Sex Differences in Interhemispheric Resting State Functional Connectivity in Autism Spectrum Disorder in Early Childhood

Poster Presentation
Saturday, May 12, 2018: 11:30 AM-1:30 PM
Hall Grote Zaal (de Doelen ICC Rotterdam)
J. K. Lee1, B. Heath1, A. L. Hechtman2, C. Gohring3, K. Huynh3, D. G. Amaral1, S. Ozonoff2 and C. W. Nordahl1, (1)Department of Psychiatry and Behavioral Sciences, The Medical Investigation of Neurodevelopmental Disorders (MIND) Institute, UC Davis School of Medicine, University of California Davis, Sacramento, CA, (2)Psychiatry and Behavioral Sciences, University of California at Davis, MIND Institute, Sacramento, CA, (3)UC Davis MIND Institute, Sacramento, CA
Background: Sex differences in the neuropathology of autism spectrum disorder (ASD) are currently poorly understood. While prior research reported sex and ASD related differences in diffusion properties and organization of the corpus callosum in pre-school age children (Nordahl et al., 2015), these interhemispheric connectivity differences have not been examined using resting-state functional magnetic imaging (rfMRI).

Objectives: The current research examines sex-differences in interhemispheric resting state functional connectivity in preschool aged children with and without ASD, and how individual differences ASD symptom severity relates to interhemispheric connectivity.

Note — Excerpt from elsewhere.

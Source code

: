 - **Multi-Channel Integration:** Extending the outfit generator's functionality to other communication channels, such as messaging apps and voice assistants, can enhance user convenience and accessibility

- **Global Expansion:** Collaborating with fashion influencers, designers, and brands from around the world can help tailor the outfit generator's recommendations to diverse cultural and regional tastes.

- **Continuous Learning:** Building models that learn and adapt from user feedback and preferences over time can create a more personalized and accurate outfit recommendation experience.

Methods: The sample included 119 children with ASD (86 male, 33 female) and 68 age-matched typically developing (TD) controls (40 male, 28 female) (mean age 3.7 years). Diagnostic assessments for ASD were carried out by expert clinicians using the ADOS and ADI-R. Structural and resting state EPI BOLD images were acquired during natural nocturnal sleep. Resting state images were preprocessed using tools from AFNI, FSL, and ANTS in the Configurable Pipeline for the Analysis of Connectomes (C-PAC; Craddock et al., 2013). In brief, EPI images were time-shifted, motion corrected, and band-pass filtered (.008 < f < .08 Hz). Volumes with frame-wise displacement greater than 0.25mm were scrubbed. EPIs were then co-registered to the participant’s structural T1-weighted image and then to symmetric MNI space, and smoothed at 6 mm FWHM. Interhemispheric connectivity was assessed using voxel-mirrored homotopic connectivity (VMHC). Cluster based correction for multiple comparisons was carried out using Gaussian Random Field theory using FSL (Z >2.58, pGRF <.05). For each interaction cluster, mean interhemispheric connectivity was extracted for each participant to test simple effects and slopes; reported p-values for these tests are adjusted for multiple comparisons using Bonferroni.


Preliminary results reveal atypical interhemispheric functional connectivity in both boys and girls with ASD. Both males and females with ASD exhibit decreased interhemispheric connectivity between left and right posterior cingulate and precuneus cortices relative to TD (p = .01), with a cluster in the precuneus exhibiting a larger decrease in ASD males relative to TD males than do ASD females relative to TD females (Interaction: p = 1.0e-4). Reductions in interhemispheric connectivity relative to TD were also observed in paracingulate cortex and frontal operculum in males (ps ≤ .002). Greater ADOS severity scores predict greater interhemispheric connectivity in the cerebellum in females (b = .12, p = .048), but not males (b = -.07, p = .12), (interaction: p = .006). Greater ADOS severity scores predict decreased interhemispheric connectivity in two clusters in precuneus and superior temporal gyrus in males (bs = ≤ -.07, ps ≤ .001), but positively in the middle temporal gyrus for females (b = .08, p = .03) (interactions: ps ≤ 3.1e-5). These results suggest that the neural phenotype of ASD in young children is differentially presented in males and females compared to their respective typically developing peers.

Conclusions: These preliminary data suggest that females and males with ASD have partially dissimilar patterns of interhemispheric functional connectivity.